Bild 22 Bestfit-Vergleich der aus dem Vektor mit Oligonukleotid M20reverse gelesenen Sequenz von Plasmid pSKJK186.41 (M15) mit dem vor dem sB-Operon gelegenen offenen Leserahmen in S. aureus (obere Zeile; Wu et al., 1996). Sequenzlücken innerhalb der homologen Sequenz sind durch Punkte gekennzeichnet.


               .         .         .         .         .

  374 GTAGATAATGCACTAATGATTAGTTTAGGGCTGAAT.GCAGTAGCTCAAC 422

      :| ::||||||  ||   || ||||| ||  |:|||  |  | | || |

  441 XTGXXTAATGCTTTAGATATAAGTTTGGGATTXAATAACCTTTGTTCGAT 392

               .         .         .         .         .

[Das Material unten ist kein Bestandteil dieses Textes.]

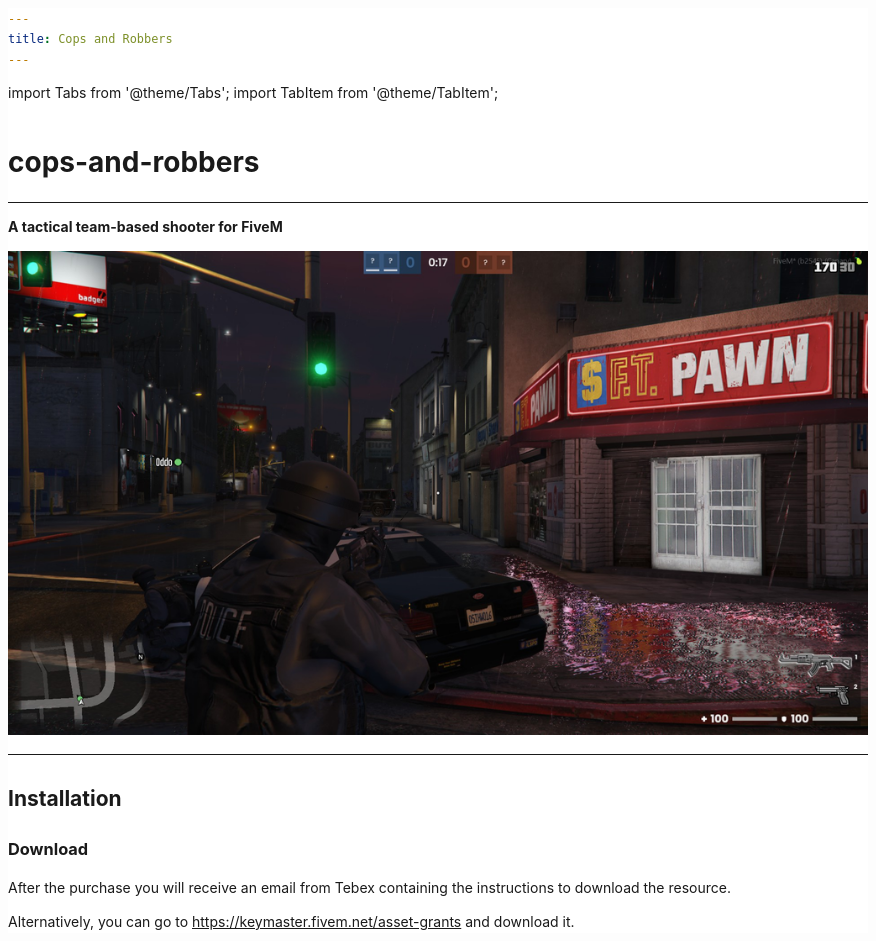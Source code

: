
```yaml
---
title: Cops and Robbers
---
```


import Tabs from '@theme/Tabs';
import TabItem from '@theme/TabItem';

# cops-and-robbers

---

**A tactical team-based shooter for FiveM**

![Cops and Robberts](cops-and-robbers-banner.png)

---

## Installation

### Download

After the purchase you will receive an email from Tebex containing the instructions to download the resource.

Alternatively, you can go to https://keymaster.fivem.net/asset-grants and download it.
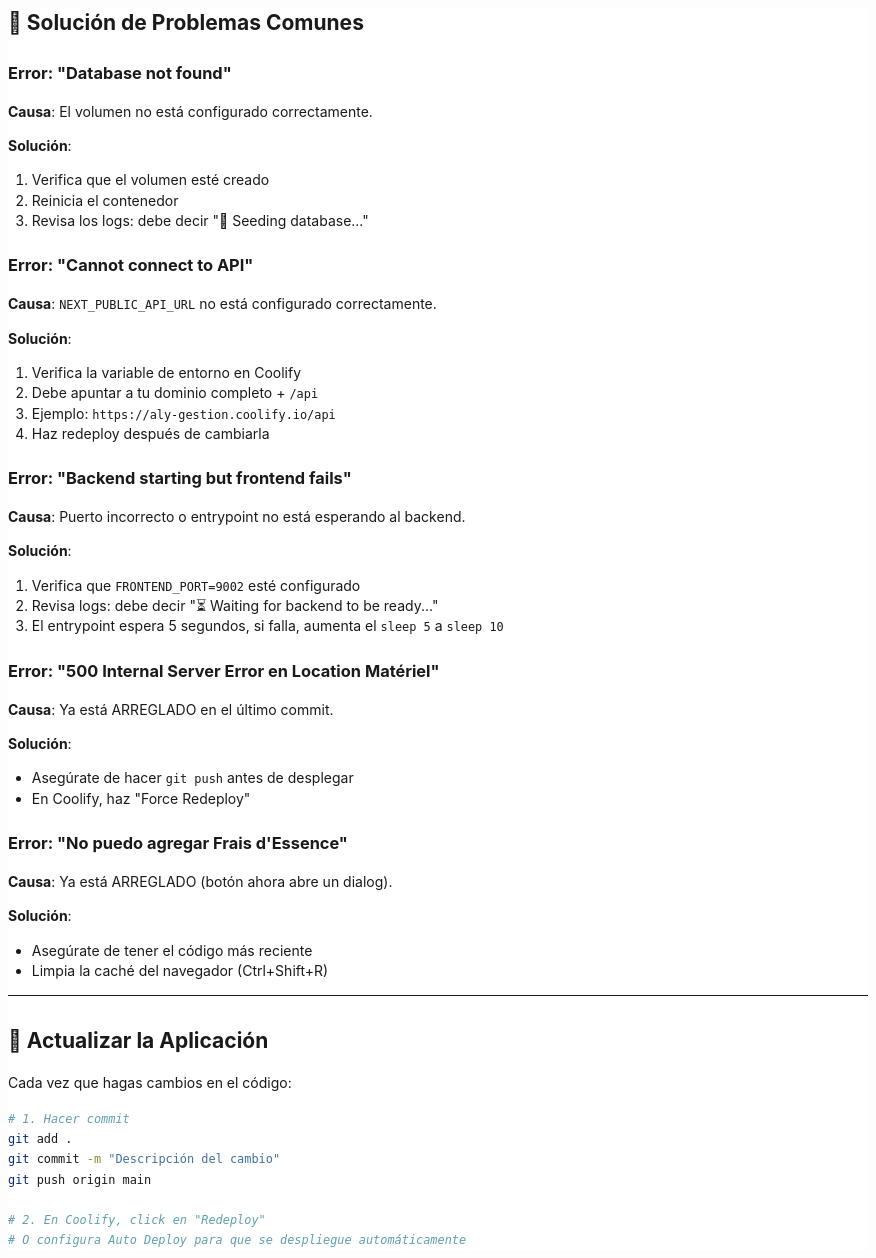
## 🐛 Solución de Problemas Comunes

### Error: "Database not found"

**Causa**: El volumen no está configurado correctamente.

**Solución**:
1. Verifica que el volumen esté creado
2. Reinicia el contenedor
3. Revisa los logs: debe decir "🌱 Seeding database..."

### Error: "Cannot connect to API"

**Causa**: `NEXT_PUBLIC_API_URL` no está configurado correctamente.

**Solución**:
1. Verifica la variable de entorno en Coolify
2. Debe apuntar a tu dominio completo + `/api`
3. Ejemplo: `https://aly-gestion.coolify.io/api`
4. Haz redeploy después de cambiarla

### Error: "Backend starting but frontend fails"

**Causa**: Puerto incorrecto o entrypoint no está esperando al backend.

**Solución**:
1. Verifica que `FRONTEND_PORT=9002` esté configurado
2. Revisa logs: debe decir "⏳ Waiting for backend to be ready..."
3. El entrypoint espera 5 segundos, si falla, aumenta el `sleep 5` a `sleep 10`

### Error: "500 Internal Server Error en Location Matériel"

**Causa**: Ya está ARREGLADO en el último commit.

**Solución**:
- Asegúrate de hacer `git push` antes de desplegar
- En Coolify, haz "Force Redeploy"

### Error: "No puedo agregar Frais d'Essence"

**Causa**: Ya está ARREGLADO (botón ahora abre un dialog).

**Solución**:
- Asegúrate de tener el código más reciente
- Limpia la caché del navegador (Ctrl+Shift+R)

---

## 🔄 Actualizar la Aplicación

Cada vez que hagas cambios en el código:

```bash
# 1. Hacer commit
git add .
git commit -m "Descripción del cambio"
git push origin main

# 2. En Coolify, click en "Redeploy"
# O configura Auto Deploy para que se despliegue automáticamente
```

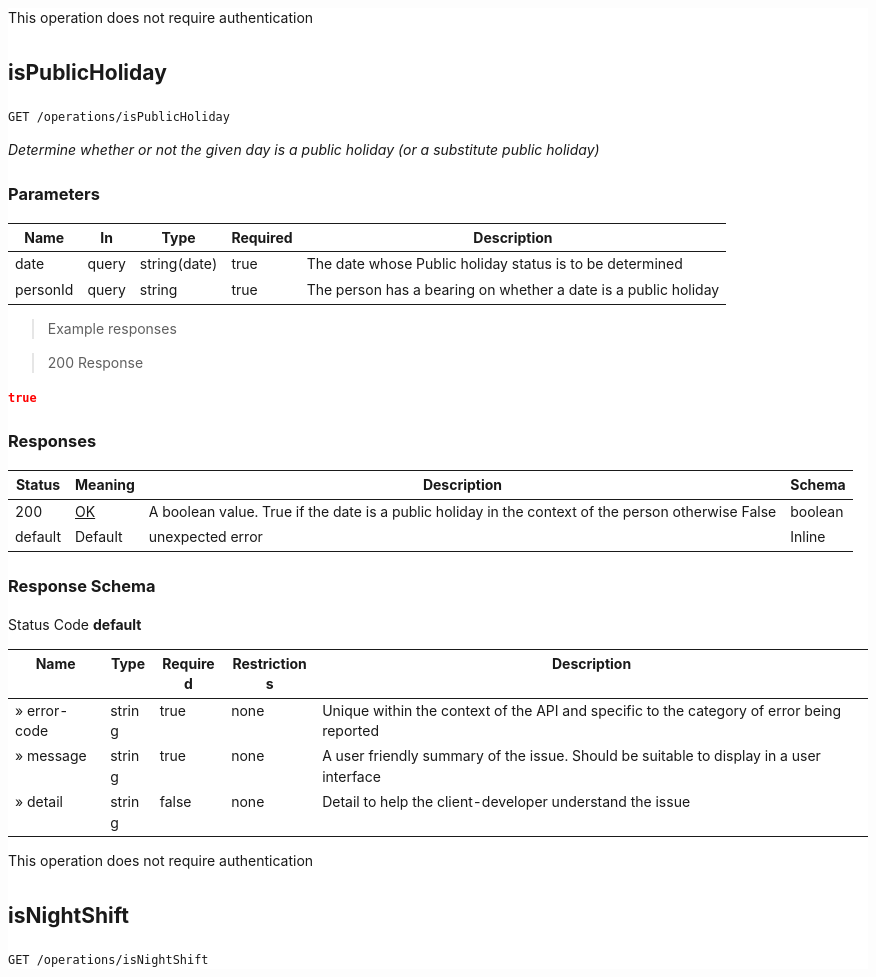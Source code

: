 <aside class="success">
This operation does not require authentication
</aside>

## isPublicHoliday

<a id="opIdisPublicHoliday"></a>

`GET /operations/isPublicHoliday`

*Determine whether or not the given day is a public holiday (or a substitute public holiday)*

<h3 id="ispublicholiday-parameters">Parameters</h3>

|Name|In|Type|Required|Description|
|---|---|---|---|---|
|date|query|string(date)|true|The date whose Public holiday status is to be determined|
|personId|query|string|true|The person has a bearing on whether a date is a public holiday|

> Example responses

> 200 Response

```json
true
```

<h3 id="ispublicholiday-responses">Responses</h3>

|Status|Meaning|Description|Schema|
|---|---|---|---|
|200|[OK](https://tools.ietf.org/html/rfc7231#section-6.3.1)|A boolean value. True if the date is a public  holiday in the context of the person otherwise False|boolean|
|default|Default|unexpected error|Inline|

<h3 id="ispublicholiday-responseschema">Response Schema</h3>

Status Code **default**

|Name|Type|Required|Restrictions|Description|
|---|---|---|---|---|
|» error-code|string|true|none|Unique within the context of the API and specific to the category of error being reported|
|» message|string|true|none|A user friendly summary of the issue. Should be suitable to display in a user interface|
|» detail|string|false|none|Detail to help the client-developer understand the issue|

<aside class="success">
This operation does not require authentication
</aside>

## isNightShift

<a id="opIdisNightShift"></a>

`GET /operations/isNightShift`
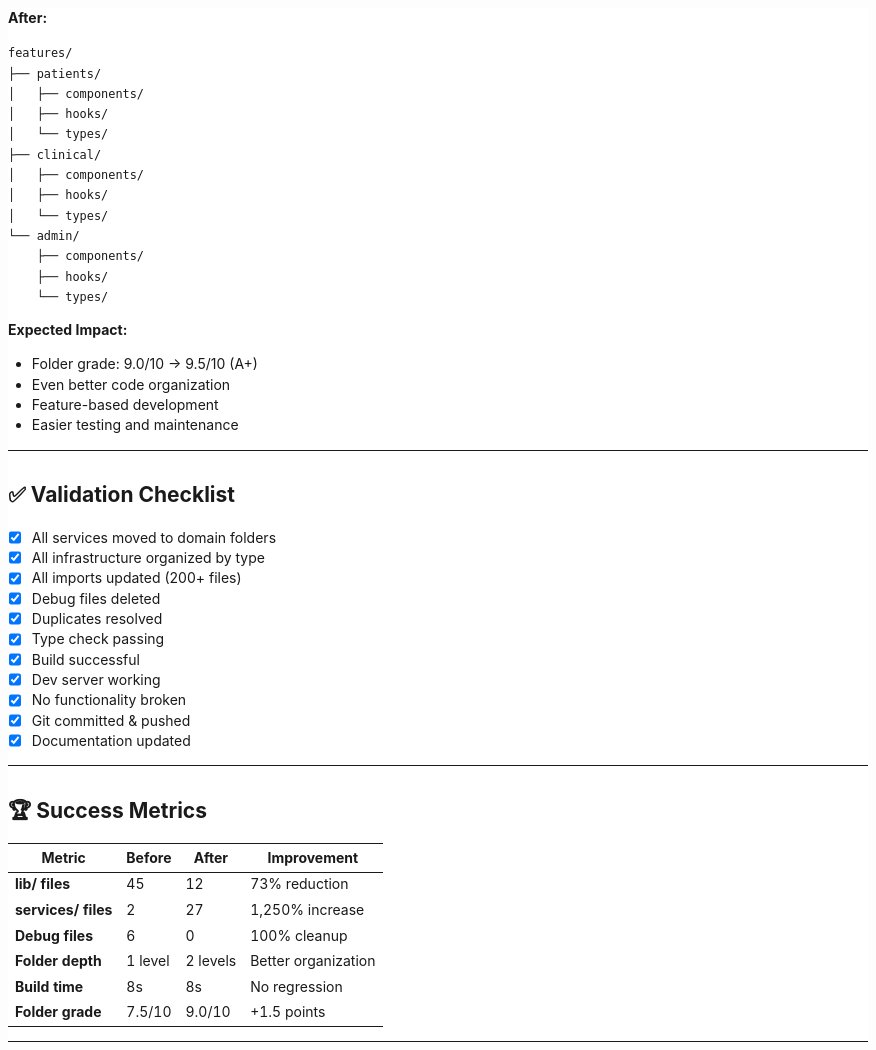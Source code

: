 **After:**
```
features/
├── patients/
│   ├── components/
│   ├── hooks/
│   └── types/
├── clinical/
│   ├── components/
│   ├── hooks/
│   └── types/
└── admin/
    ├── components/
    ├── hooks/
    └── types/
```

**Expected Impact:**
- Folder grade: 9.0/10 → 9.5/10 (A+)
- Even better code organization
- Feature-based development
- Easier testing and maintenance

---

## ✅ Validation Checklist

- [x] All services moved to domain folders
- [x] All infrastructure organized by type
- [x] All imports updated (200+ files)
- [x] Debug files deleted
- [x] Duplicates resolved
- [x] Type check passing
- [x] Build successful
- [x] Dev server working
- [x] No functionality broken
- [x] Git committed & pushed
- [x] Documentation updated

---

## 🏆 Success Metrics

| Metric | Before | After | Improvement |
|--------|--------|-------|-------------|
| **lib/ files** | 45 | 12 | 73% reduction |
| **services/ files** | 2 | 27 | 1,250% increase |
| **Debug files** | 6 | 0 | 100% cleanup |
| **Folder depth** | 1 level | 2 levels | Better organization |
| **Build time** | 8s | 8s | No regression |
| **Folder grade** | 7.5/10 | 9.0/10 | +1.5 points |

---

  423 CAGAAAAATTAGGCGTCTATTATATGTATTTTTCAG.....AGATAAATA 467

      |||  || |      | |||   || |||    |||     |  |   |

  391 CAGTGAATT.....CTTTATCTAATTTATAAGCCAGTAAACATTTGGGTG 347

               .         .         .         .         .

  468 AAATATTGATATAAAAGACAATAAC.TTTATAATAATTATAACTATTTCT 516

       | |||||| ||| ||| ||||||| |||||||||||:  |    :||

  346 CACTATTGAAATAGAAGGCAATAACTTTTATAATAATXTAAGTGTXTTAA 297

               .         .         .         .         .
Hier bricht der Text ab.